Spend your morning with artist and performer Linda Lamignan.
Born and raised in both Nigeria and Norway, Linda Lamignan is occupied by challenging their colonialist histories and the lines between culture, nature, technology, gender, and sexuality. Examining the power relations between the oil industries of Nigeria and Norway, Lamignan looks to the extraction of resources and economic growth, which stands side by side with the suppression of both humans, animals, and nature.

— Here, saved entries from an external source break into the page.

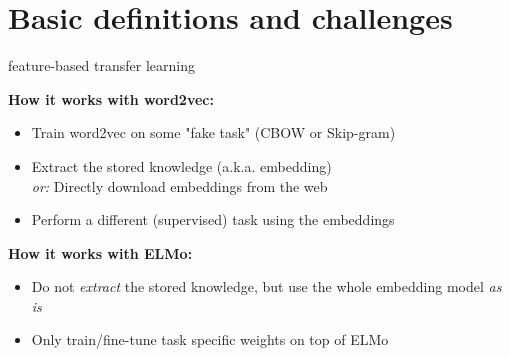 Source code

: 

\section{Basic definitions and challenges}

\begin{frame}{feature-based transfer learning}

\vfill

	\textbf{How it works with word2vec:}
	
	\begin{itemize}
		\item Train word2vec on some "fake task" (CBOW or Skip-gram)
		\item Extract the stored knowledge (a.k.a. embedding)\\
					\textit{or:} Directly download embeddings from the web 
		\item Perform a different (supervised) task using the embeddings
	\end{itemize}
	
	\vspace{.3cm}
	
	\textbf{How it works with ELMo:}
	
	\begin{itemize}
		\item Do not \textit{extract} the stored knowledge, but use the whole embedding model \textit{as is}
		\item Only train/fine-tune task specific weights on top of ELMo
	\end{itemize}
	
\vfill

\end{frame}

At this Morning Session, Lamignan will also introduce their alter ego, Linda Lazer, who will express those very personal and tough emotions of being divided between different cultures and categories: pain, strength, frustration, and transformation.
~
Please notice, the conversation will be in Danish/Norwegian. Host is Nina Cramer.
ABOUT LINDA LAMIGNAN
Linda Lamignan is a Copenhagen based visual artist, working between Denmark, Norway and Ghana. They received their MFA degree at the Royal Danish Academy of Fine Arts in 2019, and their work have been shown in Charlottenborg Kunsthal, Rogaland Kunstsenter, Queens Museum and Kunsthal Aarhus. Through video, music, objects and performance, they explore what lies in the spaces in between different cultures, genders and sexualities. In an attempt to erase the lines between culture, nature and technology, Lamignan seeks out to envision new alternative states. Over the past year they have entered a collaboration with their alter ego Linda Lazer, an afrofuturistic sound and performance artist whose work conveys the emotions about being the other, being alien, about the experience of floating in the middle ground between several worlds.
ARTIST STATEMENT
"My artistic practice is derived from the scattered pieces of my combined experience of growing up in Gabon, Nigeria and Norway. For the past couple of years, my focus has been on the ties between the oil industry in these two regions. Trying to understand this relationship, I have been looking at the industrial history of Nigeria, where groundnuts, cacao and palm oil were three of the biggest export industries before crude oil. In my work I have used these commodities as materials. For instance paraffin wax derived from crude oil and aluminium have been added to my material depository, as both materials are directly linked to the present industries of both Nigeria and Norway. Applying the belief system of animism, seeing all things as alive and animated, each commodity/material tells its own story. Interest lies in the memory of the material, both memory of the historical development and significance of the material, and in the memory of transformation each material goes through."
ABOUT MORNING SESSIONS
Morning Sessions is a series of curated early-morning conversations over a cup of coffee. Once a month Art Hub invites a leading artist to use one of the five thematic threads of the program to tell us about their practice and pave the way for a wide-ranging dialogue on artistic research and knowledge creation.